N. Korean businesses in China ordered closed
China is North Korea’s main trading partner, making Beijing’s cooperation essential to the success of sanctions aimed at stopping the North’s pursuit of weapons technology. China, long North Korea’s diplomatic protector, has gone along with the latest penalties out of growing frustration with leader Kim Jong Un’s government.
North Korean businesses and ventures with Chinese partners must close within 120 days of the U.N. Security Council’s Sept. 11 approval of the latest sanctions, according to the Ministry of Commerce. That would be early January.
North Korean companies operate restaurants and other ventures in China, helping to provide the North with foreign currency. North Korean laborers work in Chinese factories and other businesses.
Also Thursday, China’s Foreign Ministry appealed for dialogue to defuse the increasingly acrimonious dispute between President Donald Trump’s government and North Korea.
“The Korean Peninsula nuclear issue is related to regional peace and stability,” ministry spokesman Lu Kang said. “Breaking the deadlock requires all relevant parties to show their sincerity.”
Chinese leaders argue against doing anything that might hurt ordinary North Koreans. They agreed to the latest sanctions after the United States toned down a proposal for a total ban on oil exports to the North.
Chinese officials complain their country bears the cost of enforcing sanctions, which have hurt businesses in its northeast that trade with the North.
The latest round of U.N. sanctions bans member countries from operating joint ventures with North Korea, most of which are in China.

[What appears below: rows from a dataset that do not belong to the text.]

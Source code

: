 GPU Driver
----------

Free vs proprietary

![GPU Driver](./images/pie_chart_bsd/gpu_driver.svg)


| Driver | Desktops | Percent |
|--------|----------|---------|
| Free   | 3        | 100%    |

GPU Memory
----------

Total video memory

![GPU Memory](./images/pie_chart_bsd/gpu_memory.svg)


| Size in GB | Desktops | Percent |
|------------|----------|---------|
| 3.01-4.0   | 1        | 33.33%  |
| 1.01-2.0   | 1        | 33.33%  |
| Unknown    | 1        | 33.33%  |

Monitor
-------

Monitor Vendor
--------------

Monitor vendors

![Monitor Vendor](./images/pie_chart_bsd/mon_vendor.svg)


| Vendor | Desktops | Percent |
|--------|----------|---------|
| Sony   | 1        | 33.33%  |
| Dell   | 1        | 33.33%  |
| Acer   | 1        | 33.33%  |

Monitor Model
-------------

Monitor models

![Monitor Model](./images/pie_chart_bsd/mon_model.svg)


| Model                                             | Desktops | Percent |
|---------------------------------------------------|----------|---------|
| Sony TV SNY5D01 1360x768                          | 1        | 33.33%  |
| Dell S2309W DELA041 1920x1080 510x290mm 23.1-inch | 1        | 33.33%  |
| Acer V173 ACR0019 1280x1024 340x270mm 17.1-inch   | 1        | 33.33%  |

They also ban sales of natural gas to North Korea and purchases of the North’s textile exports, another key revenue source. They order other nations to limit fuel supplies to the North.
Meanwhile, the United States will send “strategic” military assets to South Korea on a more regular basis to better deter North Korea, the South’s national security adviser said Thursday.

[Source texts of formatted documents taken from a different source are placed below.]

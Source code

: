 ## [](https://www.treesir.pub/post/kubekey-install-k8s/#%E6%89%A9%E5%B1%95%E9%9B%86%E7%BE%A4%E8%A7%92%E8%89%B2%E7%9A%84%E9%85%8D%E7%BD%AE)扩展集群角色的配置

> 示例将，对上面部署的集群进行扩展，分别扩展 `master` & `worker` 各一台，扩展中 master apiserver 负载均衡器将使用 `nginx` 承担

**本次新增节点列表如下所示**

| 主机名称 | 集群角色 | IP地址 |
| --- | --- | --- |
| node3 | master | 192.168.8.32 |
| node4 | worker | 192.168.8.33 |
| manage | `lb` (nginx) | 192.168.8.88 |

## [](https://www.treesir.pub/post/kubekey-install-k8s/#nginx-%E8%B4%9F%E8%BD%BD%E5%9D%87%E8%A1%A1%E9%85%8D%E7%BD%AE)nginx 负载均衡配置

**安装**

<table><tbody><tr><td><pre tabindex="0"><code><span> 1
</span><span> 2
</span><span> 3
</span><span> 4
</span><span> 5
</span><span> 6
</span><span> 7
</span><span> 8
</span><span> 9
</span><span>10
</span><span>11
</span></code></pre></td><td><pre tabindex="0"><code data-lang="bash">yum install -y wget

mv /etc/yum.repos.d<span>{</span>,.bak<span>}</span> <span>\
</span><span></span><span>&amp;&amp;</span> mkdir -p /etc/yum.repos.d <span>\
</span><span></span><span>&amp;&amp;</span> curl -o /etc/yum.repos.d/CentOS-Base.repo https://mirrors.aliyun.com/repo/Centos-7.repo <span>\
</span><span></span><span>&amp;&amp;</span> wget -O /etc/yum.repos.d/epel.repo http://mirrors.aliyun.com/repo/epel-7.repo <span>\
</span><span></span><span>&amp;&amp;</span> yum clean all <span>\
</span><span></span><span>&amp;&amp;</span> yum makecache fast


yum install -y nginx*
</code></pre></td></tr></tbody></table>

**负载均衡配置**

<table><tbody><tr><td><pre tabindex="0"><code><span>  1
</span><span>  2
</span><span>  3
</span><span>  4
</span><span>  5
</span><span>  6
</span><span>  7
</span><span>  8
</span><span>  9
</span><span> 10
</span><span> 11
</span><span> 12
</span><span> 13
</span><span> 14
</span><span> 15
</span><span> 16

Chung Eui-young, national security adviser to President Moon Jae-in, told lawmakers in Seoul that American “strategic assets” could be deployed to South Korea on a “rotational” basis before the end of the year.

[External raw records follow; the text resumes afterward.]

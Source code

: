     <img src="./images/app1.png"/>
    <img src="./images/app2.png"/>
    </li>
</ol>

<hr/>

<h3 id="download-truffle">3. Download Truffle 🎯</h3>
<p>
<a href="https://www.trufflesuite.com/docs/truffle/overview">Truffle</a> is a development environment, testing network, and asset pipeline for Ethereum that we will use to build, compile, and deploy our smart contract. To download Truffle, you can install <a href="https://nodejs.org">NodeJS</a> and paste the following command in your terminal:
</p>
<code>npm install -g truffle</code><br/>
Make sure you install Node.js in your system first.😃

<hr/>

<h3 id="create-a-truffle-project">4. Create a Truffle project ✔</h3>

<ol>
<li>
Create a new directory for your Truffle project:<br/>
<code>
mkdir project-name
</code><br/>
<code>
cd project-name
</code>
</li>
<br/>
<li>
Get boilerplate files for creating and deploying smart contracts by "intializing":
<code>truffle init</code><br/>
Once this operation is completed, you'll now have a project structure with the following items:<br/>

“This will help us expand our defense capabilities,” he told the lawmakers, according to Park Wan-joo, spokesman of the ruling Democratic Party.
He did not define “strategic assets,” but South Korean officials usually use the term to refer to B-52 bombers, stealth warplanes, nuclear-powered submarines and aircraft carriers.
The Pentagon confirmed that Moon and Trump agreed to “enhanced deployment of U.S. strategic assets in and around South Korea on a rotational basis.”